The level of attention paid to both the films and the books is partly why Erika does very few interviews. She still lives in West London with her husband, screenwriter Niall Leonard, and relishes her anonymity. ‘I think I found it very difficult to deal with all the navel-gazing about Fifty Shades. It’s just a book, people! It’s fantasy. I just don’t like putting myself out there… I do not want to be famous. As a middle-aged, overweight woman, I am invisible, and I love that. I can go into Marks & Spencer and do my thing and no one is going to pay a blind bit of notice.’

As a child, Erika remembers having an overactive imagination. She grew up in Buckinghamshire with one elder brother. Her father was originally from Scotland and a BBC cameraman while her mother is Chilean. One of Erika’s vivid childhood memories is of taking her Sindy doll and putting it into compromising positions with her brother’s Action Man.

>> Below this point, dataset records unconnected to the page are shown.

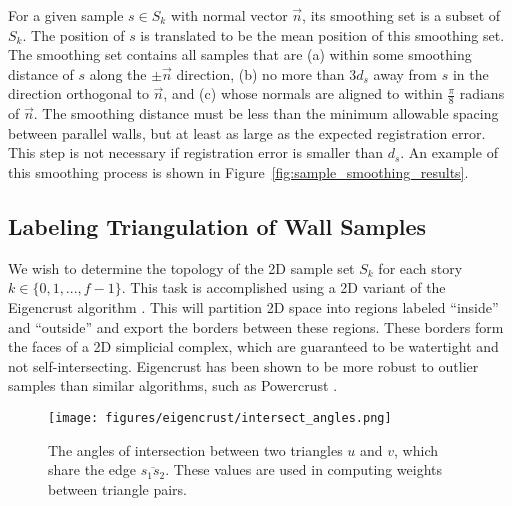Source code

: \documentclass[10pt,twocolumn,letterpaper]{article}
\begin{document}
For a given sample $s \in S_k$ with normal vector $\vec{n}$, its smoothing set is a subset of $S_k$.  The position of $s$ is translated to be the mean position of this smoothing set. The smoothing set contains all samples that are (a) within some smoothing distance of $s$ along the $\pm \vec{n}$ direction, (b) no more than $3 d_s$ away from $s$ in the direction orthogonal to $\vec{n}$, and (c) whose normals are aligned to within $\frac{\pi}{8}$ radians of $\vec{n}$.  The smoothing distance must be less than the minimum allowable spacing between parallel walls, but at least as large as the expected registration error.  This step is not necessary if registration error is smaller than $d_s$.  An example of this smoothing process is shown in Figure~\ref{fig:sample_smoothing_results}.

\subsection{Labeling Triangulation of Wall Samples}
\label{sec:triangulation}

We wish to determine the topology of the 2D sample set $S_k$ for each story $k \in \{ 0, 1, ..., f-1 \}$.  This task is accomplished using a 2D variant of the Eigencrust algorithm \cite{Eigencrust}.  This will partition 2D space into regions labeled ``inside'' and ``outside'' and export the borders between these regions.  These borders form the faces of a 2D simplicial complex, which are guaranteed to be watertight and not self-intersecting.  Eigencrust has been shown to be more robust to outlier samples than similar algorithms, such as Powercrust \cite{Eigencrust, Powercrust}.

\begin{figure}[t]

\begin{minipage}[b]{1.0\linewidth}
  \centering
  \centerline{\texttt{[image: figures/eigencrust/intersect\_angles.png]}}
\end{minipage}

\caption{The angles of intersection between two triangles $u$ and $v$, which share the edge $\overline{s_1 s_2}$. These values are used in computing weights between triangle pairs.}
\label{fig:intersect_angles}

\end{figure}

\end{document}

How much of her passionate nature does she think stems from her Chilean roots? ‘Quite a lot, I think. My mother was very different. She’s always been this crazy ball of energy. She’s an extraordinarily strong woman and very angry most of the time. She’s a few shades of f**ked up, bless her. She had a very difficult childhood. But, yeah, I think there’s a lot of her drive in me as well… I’ve inherited a lot of her hot-headed Latin American traits, I think.’

When I ask her how her life has changed since accumulating a net worth of more than £70 million (according to Forbes magazine in 2013), she replies that her first extravagant purchase was a Volkswagen Touareg 4×4. Come on, there must be more?

‘Well, I can buy Dolce & Gabbana shoes now. I don’t have to get up every morning and go out and drive round the M25 to work… I have a lovely beach house in Cornwall. I’ve got a place in LA. Yeah. What can I say? I travel at the front of the plane.’ She breaks off and reveals that her mother, Alexandra, has Alzheimer’s. (Her father died in 2002.) ‘It means I’m able to look after my mother properly, you know, with 24/7 care at home. So that’s great.’

Erika’s new novel The Mister

Erika’s new novel The Mister

And then there’s the fact that Erika still gets thousands of emails every year from her predominantly female readers wanting to thank her for changing their attitudes towards sex. She starts crying when she tells me about one of them, from a woman who had experienced horrific abuse as a child: ‘She wrote to me and said, “You have no idea what this has meant to me because I can see how Christian has healed and how he has found his own redemption and it’s helped me to find mine.”’ Erika reaches for the tissues. ‘Sorry,’ she says as she dabs at her eyes.

It’s certainly true that, in the eight years since she was first published, the sexual landscape has changed dramatically. We live in a far more open, gender-fluid age and Erika is proud to have been part of a cultural shift in how openly we now talk about sex.

‘What I think the books did is allow women to have a bit of a giggle and then to talk about it with their friends. It sort of prompted a conversation. And, you know, women do like sex. If it’s done well.’

Would she ever consider writing a lesbian protagonist? ‘Never say never.’ And then, almost in the same breath, she adds: ‘Oh, I’ve got a story!’ What? One came into her head just then as we were talking? ‘Yes!’ I tell her I’ll be happy to take the appropriate cut of the royalties when the time comes and she laughs. No, Erika, I want to say. I’m deadly serious.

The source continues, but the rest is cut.